Tell me about the year you’ve had so far?
I’m kind of always touring. My philosophy behind touring has been to do smaller runs of shows but keep playing constantly. So, for the last three and a half years, I’ve played more than 300 shows. But it’s never like six months on the road constantly. It’s two weeks or four weeks. I think the longest I’ve done is six weeks, and then I’ll take four weeks off. I like doing special things like the David Lynch festival. I just don’t see the value in longer [tours] that exhaust you and tire you out, and I want to make sure every performance has something fresh about it. I’m also starting to show new songs as I’m getting closer to finishing my second record for Rhye.

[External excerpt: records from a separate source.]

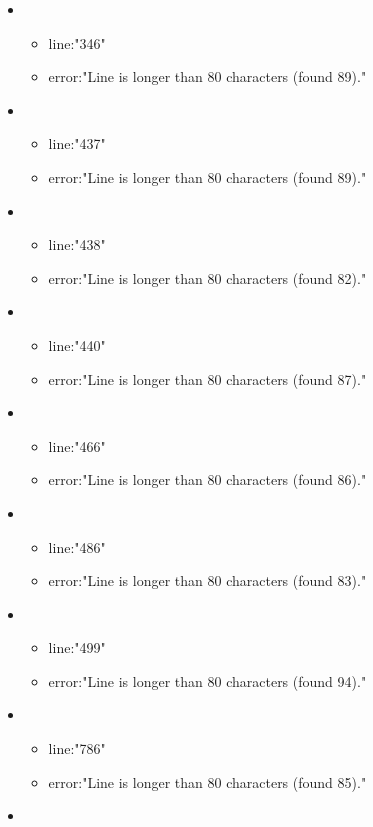 \begin{itemize}
	\item 
	\begin{itemize} 
		\item line:"346" 
		\item error:"Line is longer than 80 characters (found 89)." 
	\end{itemize}
	\item 
	\begin{itemize} 
		\item line:"437" 
		\item error:"Line is longer than 80 characters (found 89)." 
	\end{itemize}
	\item 
	\begin{itemize} 
		\item line:"438" 
		\item error:"Line is longer than 80 characters (found 82)." 
	\end{itemize}
	\item 
	\begin{itemize} 
		\item line:"440" 
		\item error:"Line is longer than 80 characters (found 87)." 
	\end{itemize}
	\item 
	\begin{itemize} 
		\item line:"466" 
		\item error:"Line is longer than 80 characters (found 86)." 
	\end{itemize}
	\item 
	\begin{itemize} 
		\item line:"486" 
		\item error:"Line is longer than 80 characters (found 83)." 
	\end{itemize}
	\item 
	\begin{itemize} 
		\item line:"499" 
		\item error:"Line is longer than 80 characters (found 94)." 
	\end{itemize}
	\item 
	\begin{itemize} 
		\item line:"786" 
		\item error:"Line is longer than 80 characters (found 85)." 
	\end{itemize}
	\item 

\end{itemize}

Are you going to record with Robin [Hannibal] in Denmark, too?
He’s actually not involved anymore. He’s not been involved in Rhye for a long time! I just never did any press about it. He was involved only in the very first stages, but he can’t play any instruments onstage and is really his own kind of individual. I’ve been pretty obscure about a lot of stuff. I just don’t always feel like I need to tell every little thing about what’s going on. People keep thinking that he was the keyboardist on stage with me, but he’s not; it’s this guy named Ben Schwier who’s a brilliant piano player.
Well, I’m glad you’re opening up now, and while it isn’t necessarily something you’d want to divulge, it’s best to have the truth out there. Is the new record finished?
Well, it’s almost finished, and usually from the point where it gets finished to release takes about six months. So, it’ll be next year but done very soon.
Do you feel like you’re still maintaining the essence of Rhye and the sounds that you’ve been exploring for a few years?
I started doing songs a little more earthy in a lot of ways. Instead of a lot of the synth sounds, I started using a Hammond E-3 onstage, which is a 50-year-old organ. It just sounded so good live, so it informed a lot of the sound on the new record.
But I feel like that’s your way as an artist, to create space within your sounds. Were you inspired by certain things that set you off this year while you were writing it, or is this all material just milling in the back of your mind?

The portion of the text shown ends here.